# log splitter question



## freshwater drum (Mar 17, 2007)

i wasnt sure where to post this so i threw it in here. my dad is looking at getting a log splitter. thinking about the husky from tractor supply or the troy bilt from lowes. does anyone have any experience with either of these. it will be used a few times a year, not a lot.


----------



## jpollman (Jan 14, 2001)

A friend of mine has a Husky from TSC. I've used it a couple times and it's a nice unit. If I ever get to a point of buying one, they are near the top of the list to consider.

John


----------



## RecurveRx (Jun 21, 2004)

I'm a relatively young man. Young enough to enjoy the vigor provided by splitting my wood with a maul. But old enough to appreciate a splitter. 

We built one years ago that ran off hydraulics from the tractor. It was okay, but never really got the job done. About 5 years ago my dad splashed out on a Troy Bilt with a 5 horse Honda engine on it. I harassed him about getting old and insisted that I liked splitting my wood by hand to get the warming effect from it twice. 

Didn't take me long to eat my words after using that thing for a while at his place. I haven't used my maul in at least two years. And we split a lot of wood. Both of us heat exclusively with it. I like it so much that I now stack my pieces that need split and then borrow his splitter for a day and nock it all out at once a few times a winter. The thing is amazing. It will split anything.

FWIW, I have found that it pays to use premium gas in those small engines. 

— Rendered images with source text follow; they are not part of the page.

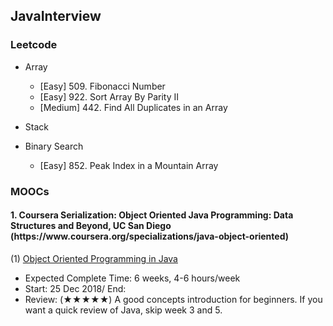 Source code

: JavaInterview
--
<h3>Leetcode</h3>

   * Array
      * [Easy] 509. Fibonacci Number
      * [Easy] 922. Sort Array By Parity II
      * [Medium] 442. Find All Duplicates in an Array
   * Stack

   * Binary Search
      * [Easy] 852. Peak Index in a Mountain Array


<h3>MOOCs</h3>
<h4>1. Coursera Serialization: Object Oriented Java Programming: Data Structures and Beyond, UC San Diego (https://www.coursera.org/specializations/java-object-oriented)</h4>

   (1) [Object Oriented Programming in Java](https://www.coursera.org/learn/object-oriented-java?specialization=java-object-oriented)</br>
   * Expected Complete Time: 6 weeks, 4-6 hours/week 
   * Start: 25 Dec 2018/ End:
   * Review: (★★★★★)
      A good concepts introduction for beginners. If you want a quick review of Java, skip week 3 and 5.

I'm glad you brought this up. I think I'm going to go build what I hope is my last fire of the season.  This will most certainly call for a spot of whisky.


----------



## hunting fool (Mar 9, 2009)

yeah the tsc ones work great they don't pull behind a vehicle worth a darn though


----------



## slowpoke (Jan 30, 2001)

I rented one and did a lot of spiting in 4 hours. Didn't half to store it or keep it maintain.


----------



## brittany hunter (Feb 4, 2007)

I have used the troy-bilt 27 ton splitter from Lowe's for three seasons now. Splits anything I have thrown at it. It's operation has been flawless. My only suggestion would be to replace the log cradle brackets with at least grade 5 or better bolts. I and others have sheared off the bolts on the brackets from the manufacure. Have not sheared any bolts since...


----------



## bowhunter426 (Oct 20, 2010)

RecurveRx said:


> FWIW, I have found that it pays to use premium gas in those small engines.


Premium gas will offer no benefit in a small engine. Most were designed to run on fuels below 87 octane so you will see no benefit. Octane has nothing to do with power content of the fuel. 93 octane fuel probably has less energy per volume because of the methods used to increase the octane in fuels. The most common method is to add ethanol to the fuel, which decrease your net output from a given volume of gas.


----------



## RecurveRx (Jun 21, 2004)

That may be. You sound like a Pretty smart guy. All I have is experience. 

Since switching to premium in our saws, splitters, Honda mowers, and husquevarna weed eater/pole saw. They all start better, and run smoother when fed premium. 

I would never put premium in a vehicle. That is, unless it called for it. And then I wouldnt own it.


----------



## RecurveRx (Jun 21, 2004)

You sound like the kind of guy I'd like to have a drink with. . 





bowhunter426 said:


> Premium gas will offer no benefit in a small engine. Most were designed to run on fuels below 87 octane so you will see no benefit. Octane has nothing to do with power content of the fuel. 93 octane fuel probably has less energy per volume because of the methods used to increase the octane in fuels. The most common method is to add ethanol to the fuel, which decrease your net output from a given volume of gas.


----------